Loan Domain MLOps Pipeline

End-to-End Machine Learning Project with CI/CD, Docker, AWS & MongoDB

An End-to-End MLOps project that demonstrates how a real-world machine learning system is built, deployed, and automated using modern industry tools.

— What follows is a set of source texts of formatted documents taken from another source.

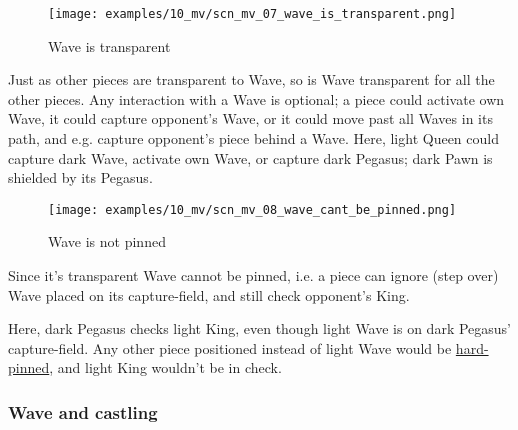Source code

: \vspace*{-1.4\baselineskip}
\noindent
\begin{figure}[!h]
\texttt{[image: examples/10\_mv/scn\_mv\_07\_wave\_is\_transparent.png]}
\vspace*{-1.4\baselineskip}
\caption{Wave is transparent}
\label{fig:scn_mv_07_wave_is_transparent}
\end{figure}

\vspace*{-0.5\baselineskip}
Just as other pieces are transparent to Wave, so is Wave transparent for all the
other pieces. Any interaction with a Wave is optional; a piece could activate own
Wave, it could capture opponent's Wave, or it could move past all Waves in its path,
and e.g. capture opponent's piece behind a Wave. \newline
\indent
Here, light Queen could capture dark Wave, activate own Wave, or capture dark
Pegasus; dark Pawn is shielded by its Pegasus.

\clearpage %

\vspace*{-2.1\baselineskip}
\noindent
\begin{figure}[!h]
\texttt{[image: examples/10\_mv/scn\_mv\_08\_wave\_cant\_be\_pinned.png]}
\vspace*{-1.3\baselineskip}
\caption{Wave is not pinned}
\label{fig:scn_mv_08_wave_cant_be_pinned}
\end{figure}

\vspace*{-0.5\baselineskip}
Since it's transparent Wave cannot be pinned, i.e. a piece can ignore (step over)
Wave placed on its capture-field, and still check opponent's King.

Here, dark Pegasus checks light King, even though light Wave is on dark Pegasus'
capture-field. Any other piece positioned instead of light Wave would be
\href{https://en.wikipedia.org/wiki/Pin_(chess)#Absolute_pin}{hard-pinned},
and light King wouldn't be in check.

\clearpage %

\subsubsection*{Wave and castling}
\label{sec:Miranda's veil/Wave/Cascading Waves/Wave and castling}

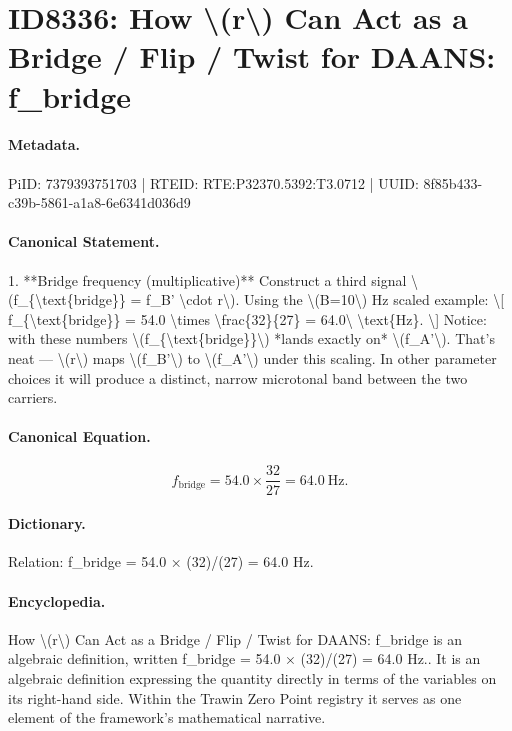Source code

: \section*{ID8336: How \textbackslash{}(r\textbackslash{}) Can Act as a Bridge / Flip / Twist for DAANS: f\_bridge}
\paragraph{Metadata.}
PiID: 7379393751703 | RTEID: RTE:P32370.5392:T3.0712 | UUID: 8f85b433-c39b-5861-a1a8-6e6341d036d9

\paragraph{Canonical Statement.}
1. **Bridge frequency (multiplicative)** Construct a third signal \textbackslash{}(f\_\{\textbackslash{}text\{bridge\}\} = f\_B' \textbackslash{}cdot r\textbackslash{}). Using the \textbackslash{}(B=10\textbackslash{}) Hz scaled example: \textbackslash{}[ f\_\{\textbackslash{}text\{bridge\}\} = 54.0 \textbackslash{}times \textbackslash{}frac\{32\}\{27\} = 64.0\textbackslash{} \textbackslash{}text\{Hz\}. \textbackslash{}] Notice: with these numbers \textbackslash{}(f\_\{\textbackslash{}text\{bridge\}\}\textbackslash{}) *lands exactly on* \textbackslash{}(f\_A'\textbackslash{}). That’s neat — \textbackslash{}(r\textbackslash{}) maps \textbackslash{}(f\_B'\textbackslash{}) to \textbackslash{}(f\_A'\textbackslash{}) under this scaling. In other parameter choices it will produce a distinct, narrow microtonal band between the two carriers.

\paragraph{Canonical Equation.}
\[
f_{\text{bridge}} = 54.0 \times \frac{32}{27} = 64.0\ \text{Hz}.
\]

\paragraph{Dictionary.}
Relation: f\_bridge = 54.0 × (32)/(27) = 64.0 Hz.

\paragraph{Encyclopedia.}
How \textbackslash{}(r\textbackslash{}) Can Act as a Bridge / Flip / Twist for DAANS: f\_bridge is an algebraic definition, written f\_bridge = 54.0 × (32)/(27) = 64.0 Hz.. It is an algebraic definition expressing the quantity directly in terms of the variables on its right-hand side. Within the Trawin Zero Point registry it serves as one element of the framework's mathematical narrative.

This project implements a complete ML lifecycle pipeline, including:

Data ingestion from MongoDB Atlas
Data validation and transformation
Model training and evaluation
Model versioning in AWS S3
Containerization with Docker
Automated CI/CD using GitHub Actions
Deployment on AWS EC2

The project simulates a production-grade ML system architecture.

📌 Project Architecture

Data Source (MongoDB Atlas)
        │
        ▼
Data Ingestion
        │
        ▼
Data Validation
        │
        ▼
Data Transformation
        │
        ▼
Model Trainer
        │
        ▼
Model Evaluation
        │
        ▼
Model Pusher (AWS S3)
        │
        ▼
Prediction Pipeline
        │
        ▼
Web Application (Streamlit)
        │
        ▼
Docker Container
        │
        ▼
CI/CD (GitHub Actions)
        │
        ▼
Deployment (AWS EC2)

⚙️ Tech Stack

Programming

Python 3.10

Machine Learning

Scikit-Learn
Pandas
NumPy

MLOps

Docker
GitHub Actions
CI/CD Automation

Cloud

AWS S3 (Model Registry)
AWS EC2 (Deployment)
AWS ECR (Docker Registry)

Database

MongoDB Atlas

Backend

Streamlit

📂 Project Structure

vehicle-data-mlops
│
├── notebook/
│   ├── mongoDB_demo.ipynb
│   ├── EDA.ipynb
│
├── src/
│   ├── components/
│   │   ├── data_ingestion.py
│   │   ├── data_validation.py
│   │   ├── data_transformation.py
│   │   ├── model_trainer.py
│   │   ├── model_evaluation.py
│   │   └── model_pusher.py
│   │
│   ├── configuration/
│   │   ├── mongo_db_connection.py
│   │   └── aws_connection.py
│   │
│   ├── entity/
│   │   ├── config_entity.py
│   │   ├── artifact_entity.py
│   │   ├── estimator.py
│   │   └── s3_estimator.py
│   │
│   ├── utils/
│   │   └── main_utils.py
│
├── pipeline/
│   ├── training_pipeline.py
│   └── prediction_pipeline.py
│
├── app.py
├── requirements.txt
├── setup.py
├── pyproject.toml
├── Dockerfile
├── .dockerignore
└── README.md

🚀 Getting Started

📊 Data Ingestion Pipeline

The ingestion pipeline:

Connects to MongoDB Atlas
Fetches raw dataset
Converts key-value records into Pandas DataFrame
Stores dataset inside artifact directory

Main modules involved:

data_access/
configuration/
entity/
components/data_ingestion.py

🔍 Data Validation

Validation checks include:

Schema validation
Column type validation
Missing values
Data consistency

Configuration defined in:

config/schema.yaml

🔧 Data Transformation

Feature engineering and preprocessing steps:

Handling missing values
Feature scaling
Encoding categorical variables
Preparing training dataset

🤖 Model Training

The model trainer:

Splits dataset
Trains ML models
Selects best performing model
Saves trained model artifact

📈 Model Evaluation

Compares new model with previous production model.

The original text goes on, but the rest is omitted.